Step 5: Create Custom Actions
Custom actions allow your chatbot to perform specific tasks. Create a new file named actions.py:
nano actions.py
Add the following code to define a custom greeting action:
from rasa_sdk import Action, Tracker
from rasa_sdk.executor import CollectingDispatcher
class ActionGreet(Action):
def name(self) -> str:
return "action_greet"
def run(self, dispatcher: CollectingDispatcher, tracker: Tracker, domain: dict) -> list:
dispatcher.utter_message(text="Hello! How can I assist you today?")
return []
Step 6: Run the RASA Action Server and API
Run the RASA action server in the background:
rasa run actions &
Run the RASA API server:
rasa run --enable-api &
Step 7: Start the FastAPI Server
Start the FastAPI server using Uvicorn:
uvicorn rasa_server:app --host 0.0.0.0 --port 8000 --reload &
This command starts the server on 0.0.0.0:8000 with auto-reload enabled.

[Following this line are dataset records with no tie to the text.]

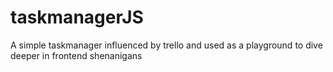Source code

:# taskmanagerJS
A simple taskmanager influenced by trello and used as a playground to dive deeper in frontend shenanigans
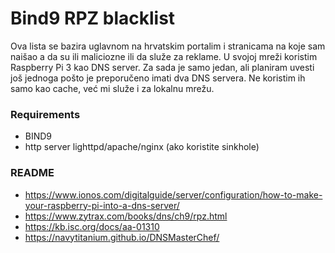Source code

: # **Bind9 RPZ blacklist**
Ova lista se bazira uglavnom na hrvatskim portalim i stranicama na koje sam naišao a da su ili maliciozne ili da služe za reklame. U svojoj mreži koristim Raspberry Pi 3 kao DNS server. Za sada je samo jedan, ali planiram uvesti još jednoga pošto je preporučeno imati dva DNS servera. Ne koristim ih samo kao cache, već mi služe i za lokalnu mrežu. 

### **Requirements**
- BIND9
- http server lighttpd/apache/nginx (ako koristite sinkhole)

### **README**
- https://www.ionos.com/digitalguide/server/configuration/how-to-make-your-raspberry-pi-into-a-dns-server/
- https://www.zytrax.com/books/dns/ch9/rpz.html
- https://kb.isc.org/docs/aa-01310
- https://navytitanium.github.io/DNSMasterChef/
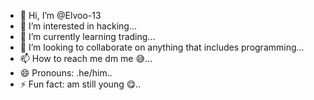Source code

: - 👋 Hi, I’m @Elvoo-13
- 👀 I’m interested in hacking...
- 🌱 I’m currently learning trading...
- 💞️ I’m looking to collaborate on anything that includes programming...
- 📫 How to reach me dm me 😅...
- 😄 Pronouns: .he/him..
- ⚡ Fun fact: am still young 😋..

<!---
Elvoo-13/Elvoo-13 is a ✨ special ✨ repository because its `README.md` (this file) appears on your GitHub profile.
You can click the Preview link to take a look at your changes.
--->
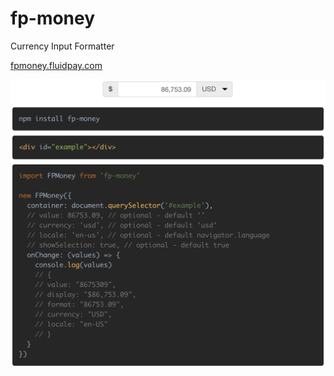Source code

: # fp-money
Currency Input Formatter

<a href="http://fpmoney.fluidpay.com" target="_blank">fpmoney.fluidpay.com</a>

![alt text](https://raw.githubusercontent.com/fluidpay/fp-money/master/screenshot.png)
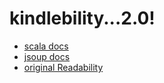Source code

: # kindlebility...2.0!

* [scala docs](http://www.scala-lang.org/api/current/index.html)
* [jsoup docs](http://jsoup.org/apidocs/)
* [original Readability](http://code.google.com/p/arc90labs-readability/)

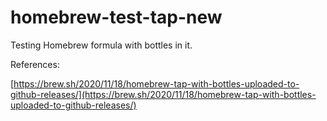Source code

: # homebrew-test-tap-new

Testing Homebrew formula with bottles in it.

References:

[https://brew.sh/2020/11/18/homebrew-tap-with-bottles-uploaded-to-github-releases/](https://brew.sh/2020/11/18/homebrew-tap-with-bottles-uploaded-to-github-releases/)

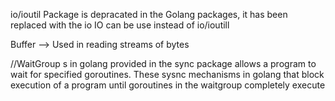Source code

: io/ioutil Package is depracated in the Golang packages, it has been replaced with the io
IO can be use instead of io/ioutill

Buffer --> Used in reading streams of bytes

//WaitGroup s in golang
provided in the sync package allows a program to wait for specified goroutines. These sysnc mechanisms in golang that block execution of a program until goroutines in the waitgroup completely execute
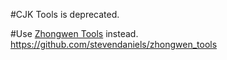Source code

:#CJK Tools is deprecated.

#Use [Zhongwen Tools](https://github.com/stevendaniels/zhongwen_tools) instead.
https://github.com/stevendaniels/zhongwen_tools
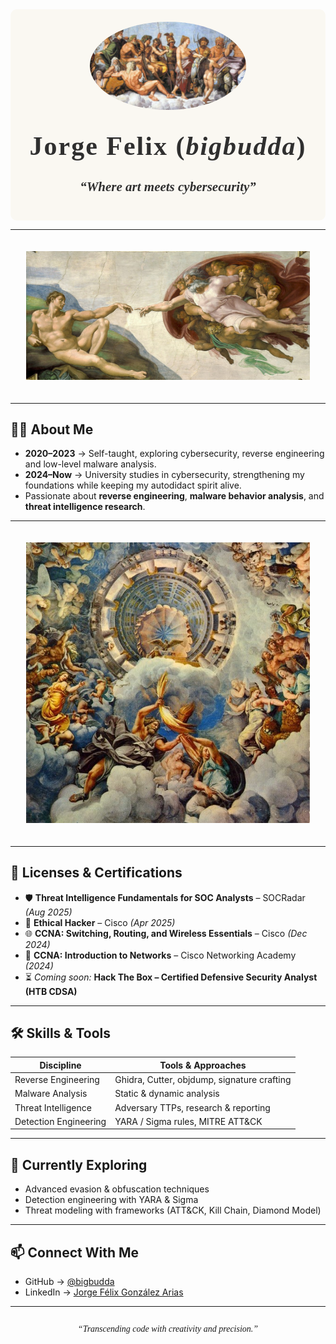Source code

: <div align="center" style="font-family: 'Georgia', serif; color: #2f2f2f; background-color: #faf8f2; padding: 20px; border-radius: 10px;">

  <!-- Imagen destacada estilo sacro -->
  <img src="https://github.com/Jorge-Felix/whoami/blob/main/img/65ddb157c5430.jpeg" alt="Artistic Portrait" width="250" style="border-radius: 50%; margin-bottom: 20px;"/>

  <h1 style="margin-top: 10px; font-size: 3em; letter-spacing: 2px;">Jorge Felix (<em>bigbudda</em>)</h1>
  <h2 style="font-style: italic; margin-bottom: 1em;">“Where art meets cybersecurity”</h2>
</div>

---

<div align="center">
  <img src="https://github.com/Jorge-Felix/whoami/blob/main/img/godandadan.jpg" alt="The Creation" width="90%" style="margin: 20px 0;"/>
</div>

---

## 👨‍💻 About Me  

- **2020–2023** → Self-taught, exploring cybersecurity, reverse engineering and low-level malware analysis.  
- **2024–Now** → University studies in cybersecurity, strengthening my foundations while keeping my autodidact spirit alive.  
- Passionate about **reverse engineering**, **malware behavior analysis**, and **threat intelligence research**.  

---

<div align="center">
  <img src="https://github.com/Jorge-Felix/whoami/blob/main/img/olimpo.jpg" alt="Olimpo" width="90%" style="margin: 20px 0;"/>
</div>

---

## 📜 Licenses & Certifications  

- 🛡 **Threat Intelligence Fundamentals for SOC Analysts** – SOCRadar *(Aug 2025)*  
- 🔑 **Ethical Hacker** – Cisco *(Apr 2025)*  
- 🌐 **CCNA: Switching, Routing, and Wireless Essentials** – Cisco *(Dec 2024)*  
- 📡 **CCNA: Introduction to Networks** – Cisco Networking Academy *(2024)*  
- ⏳ *Coming soon:* **Hack The Box – Certified Defensive Security Analyst (HTB CDSA)**  

---

## 🛠 Skills & Tools  

| Discipline              | Tools & Approaches                          |
|-------------------------|---------------------------------------------|
| Reverse Engineering     | Ghidra, Cutter, objdump, signature crafting |
| Malware Analysis        | Static & dynamic analysis                   |
| Threat Intelligence     | Adversary TTPs, research & reporting        |
| Detection Engineering   | YARA / Sigma rules, MITRE ATT&CK            |

---

## 🌱 Currently Exploring  

- Advanced evasion & obfuscation techniques  
- Detection engineering with YARA & Sigma  
- Threat modeling with frameworks (ATT&CK, Kill Chain, Diamond Model)  

---

## 📫 Connect With Me  

- GitHub → [@bigbudda](https://github.com/bigbudda)  
- LinkedIn → [Jorge Félix González Arias](https://www.linkedin.com/in/jorge-félix-gonzález-arias-9833b1305/)  

---

<p align="center" style="font-family:'Georgia', serif; font-style: italic; margin-top: 2em;">
  “Transcending code with creativity and precision.”
</p>
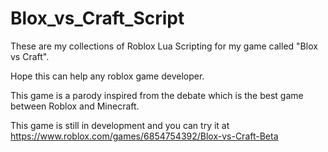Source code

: # Blox_vs_Craft_Script

These are my collections of Roblox Lua Scripting for my game called "Blox vs Craft".

Hope this can help any roblox game developer.

This game is a parody inspired from the debate which is the best game between Roblox and Minecraft.

This game is still in development and you can try it at https://www.roblox.com/games/6854754392/Blox-vs-Craft-Beta
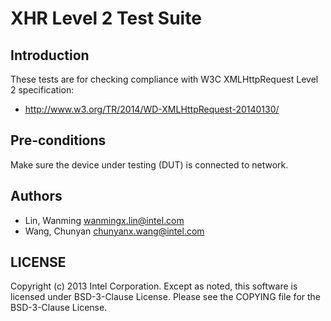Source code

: # XHR Level 2 Test Suite

## Introduction

These tests are for checking compliance with W3C XMLHttpRequest Level 2
specification:
* http://www.w3.org/TR/2014/WD-XMLHttpRequest-20140130/

## Pre-conditions

Make sure the device under testing (DUT) is connected to network.

## Authors

* Lin, Wanming <wanmingx.lin@intel.com>
* Wang, Chunyan <chunyanx.wang@intel.com>

## LICENSE

Copyright (c) 2013 Intel Corporation.
Except as noted, this software is licensed under BSD-3-Clause License.
Please see the COPYING file for the BSD-3-Clause License.
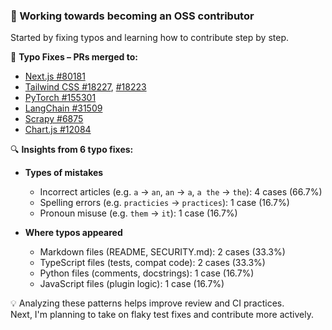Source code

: ### 👋 Working towards becoming an OSS contributor  
Started by fixing typos and learning how to contribute step by step.

🔹 **Typo Fixes – PRs merged to:**  
- [Next.js #80181](https://github.com/vercel/next.js/pull/80181)  
- [Tailwind CSS #18227](https://github.com/tailwindlabs/tailwindcss/pull/18227), [#18223](https://github.com/tailwindlabs/tailwindcss/pull/18223)  
- [PyTorch #155301](https://github.com/pytorch/pytorch/pull/155301)  
- [LangChain #31509](https://github.com/langchain-ai/langchain/pull/31509)  
- [Scrapy #6875](https://github.com/scrapy/scrapy/pull/6875)  
- [Chart.js #12084](https://github.com/chartjs/Chart.js/pull/12084)

🔍 **Insights from 6 typo fixes:**  
- **Types of mistakes**  
  - Incorrect articles (e.g. `a` → `an`, `an` → `a`, `a the` → `the`): 4 cases (66.7%)  
  - Spelling errors (e.g. `practicies` → `practices`): 1 case (16.7%)  
  - Pronoun misuse (e.g. `them` → `it`): 1 case (16.7%)

- **Where typos appeared**  
  - Markdown files (README, SECURITY.md): 2 cases (33.3%)  
  - TypeScript files (tests, compat code): 2 cases (33.3%)  
  - Python files (comments, docstrings): 1 case (16.7%)  
  - JavaScript files (plugin logic): 1 case (16.7%)

💡 Analyzing these patterns helps improve review and CI practices.  
Next, I'm planning to take on flaky test fixes and contribute more actively.
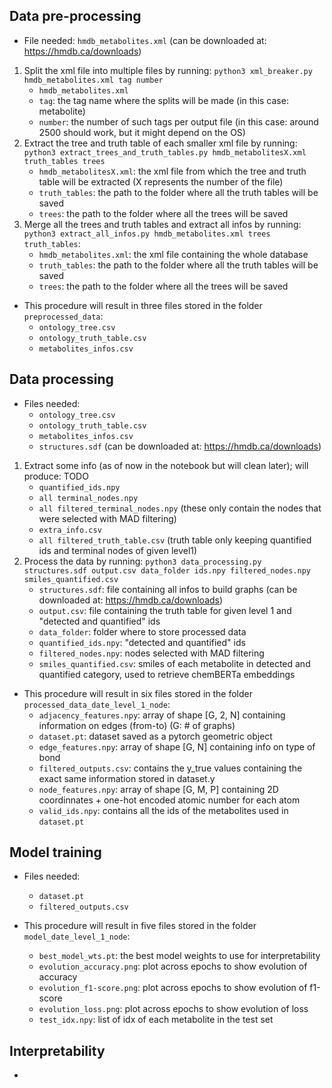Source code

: ## Data pre-processing
- File needed: `hmdb_metabolites.xml` (can be downloaded at: https://hmdb.ca/downloads)
1. Split the xml file into multiple files by running: `python3 xml_breaker.py hmdb_metabolites.xml tag number` 
    - `hmdb_metabolites.xml`
    - `tag`: the tag name where the splits will be made (in this case: metabolite)
    - `number`: the number of such tags per output file (in this case: around 2500 should work, but it might depend on the OS)
2. Extract the tree and truth table of each smaller xml file by running: `python3 extract_trees_and_truth_tables.py hmdb_metabolitesX.xml truth_tables trees`
    - `hmdb_metabolitesX.xml`: the xml file from which the tree and truth table will be extracted (X represents the number of the file)
    - `truth_tables`: the path to the folder where all the truth tables will be saved
    - `trees`: the path to the folder where all the trees will be saved
3. Merge all the trees and truth tables and extract all infos by running: `python3 extract_all_infos.py hmdb_metabolites.xml trees truth_tables`:
    - `hmdb_metabolites.xml`: the xml file containing the whole database
    - `truth_tables`: the path to the folder where all the truth tables will be saved
    - `trees`: the path to the folder where all the trees will be saved

- This procedure will result in three files stored in the folder `preprocessed_data`:
    - `ontology_tree.csv`
    - `ontology_truth_table.csv`
    - `metabolites_infos.csv`

## Data processing
- Files needed:
    - `ontology_tree.csv`
    - `ontology_truth_table.csv`
    - `metabolites_infos.csv`
    - `structures.sdf` (can be downloaded at: https://hmdb.ca/downloads)
1. Extract some info (as of now in the notebook but will clean later); will produce: TODO
    - `quantified_ids.npy`
    - `all terminal_nodes.npy` 
    - `all filtered_terminal_nodes.npy` (these only contain the nodes that were selected with MAD filtering)  
    - `extra_info.csv`
    - `all filtered_truth_table.csv` (truth table only keeping quantified ids and terminal nodes of given level1)
2. Process the data by running: `python3 data_processing.py structures.sdf output.csv data_folder ids.npy filtered_nodes.npy smiles_quantified.csv`
    - `structures.sdf`: file containing all infos to build graphs (can be downloaded at: https://hmdb.ca/downloads)
    - `output.csv`: file containing the truth table for given level 1 and "detected and quantified" ids
    - `data_folder`: folder where to store processed data
    - `quantified_ids.npy`: "detected and quantified" ids
    - `filtered_nodes.npy`: nodes selected with MAD filtering
    - `smiles_quantified.csv`: smiles of each metabolite in detected and quantified category, used to retrieve chemBERTa embeddings
    
- This procedure will result in six files stored in the folder `processed_data_date_level_1_node`:
    - `adjacency_features.npy`: array of shape [G, 2, N] containing information on edges (from-to) (G: # of graphs)
    - `dataset.pt`: dataset saved as a pytorch geometric object
    - `edge_features.npy`: array of shape [G, N] containing info on type of bond
    - `filtered_outputs.csv`: contains the y_true values containing the exact same information stored in dataset.y
    - `node_features.npy`: array of shape [G, M, P] containing 2D coordinnates + one-hot encoded atomic number for each atom
    - `valid_ids.npy`: contains all the ids of the metabolites used in `dataset.pt`

## Model training
- Files needed:
    - `dataset.pt`
    - `filtered_outputs.csv`
    
- This procedure will result in five files stored in the folder `model_date_level_1_node`:
    - `best_model_wts.pt`: the best model weights to use for interpretability
    - `evolution_accuracy.png`: plot across epochs to show evolution of accuracy
    - `evolution_f1-score.png`: plot across epochs to show evolution of f1-score
    - `evolution_loss.png`: plot across epochs to show evolution of loss
    - `test_idx.npy`: list of idx of each metabolite in the test set
 
## Interpretability
- 

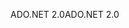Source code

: <span data-ttu-id="0680a-101">ADO.NET 2.0</span><span class="sxs-lookup"><span data-stu-id="0680a-101">ADO.NET 2.0</span></span>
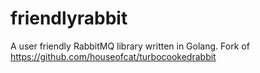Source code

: # friendlyrabbit
A user friendly RabbitMQ library written in Golang. Fork of https://github.com/houseofcat/turbocookedrabbit
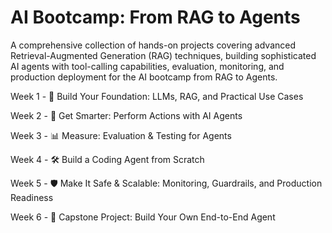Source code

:# AI Bootcamp: From RAG to Agents
A comprehensive collection of hands-on projects covering advanced Retrieval-Augmented Generation (RAG) techniques, building sophisticated AI agents with tool-calling capabilities, evaluation, monitoring, and production deployment for the AI bootcamp from RAG to Agents.

Week 1 - 🧠 Build Your Foundation: LLMs, RAG, and Practical Use Cases

Week 2 - 🤖 Get Smarter: Perform Actions with AI Agents


Week 3 - 📊 Measure: Evaluation & Testing for Agents


Week 4 - 🛠️ Build a Coding Agent from Scratch 


Week 5 - 🛡️ Make It Safe & Scalable: Monitoring, Guardrails, and Production Readiness

Week 6 - 🚀 Capstone Project: Build Your Own End-to-End Agent
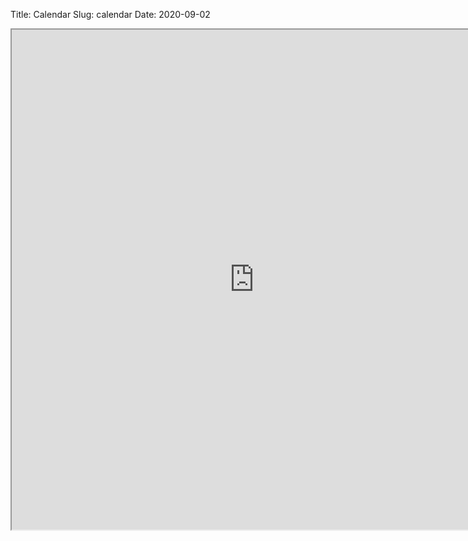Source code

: Title: Calendar
Slug: calendar
Date: 2020-09-02

<style>
pre {
  background-color: #F5F5F5;
  display: block;
  font-family: monospace;
  font-size: 14px;
  white-space: pre;
  border-color: #999999;
  border-width: 1px;
  border-style: solid;
  border-radius: 6px;
  margin: 1em 0;
  padding: 5px;
  white-space: pre-wrap;
}
.containerMain {
    display: flex;
    width: 100%;
    height: 300px;
}
</style>
<iframe src="https://docs.google.com/spreadsheets/d/e/2PACX-1vSNea7g3q0_3AJtuyzaBxT_ukilkVNgGPnpnJEJQe_FjEND9UJUqMLR0TsFeZv_3_GGwgciMK2oQD05/pubhtml?gid=1239547031&amp;single=true&amp;widget=true&amp;headers=false" width="775px" height="800px"></iframe>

Step 8: Install WebSocat for WebSocket Testing
WebSocat is a command-line tool for testing WebSocket connections. Download and install it:
wget https://github.com/vi/websocat/releases/download/v1.14.0/websocat.x86_64-unknown-linux-musl
mv websocat.x86_64-unknown-linux-musl /usr/bin/websocat
chmod 755 /usr/bin/websocat
Step 9: Test the Chatbot Server
1. Test the Root Endpoint
Ensure the FastAPI server is running by testing the root endpoint:
curl http://localhost:8000
You should see the following response:
INFO: 127.0.0.1:52546 - "GET / HTTP/1.1" 200 OK
{"message":"Welcome to the Chatbot Server!"}
2. Test the WebSocket Connection
Use WebSocat to test the WebSocket connection:
websocat ws://localhost:8000/chat
3. Start a conversation with the chatbot:
> Hello
< Hey! How are you?
> I am fine. What are you doing?
< I am a bot, powered by Rasa.
Conclusion
You have successfully set up a scalable chatbot using RASA on an Ubuntu 24.04 GPU server. The integration with FastAPI enables real-time communication, making the chatbot suitable for various applications. With additional steps like containerization and orchestration, you can further enhance the scalability and reliability of your chatbot in a production environment.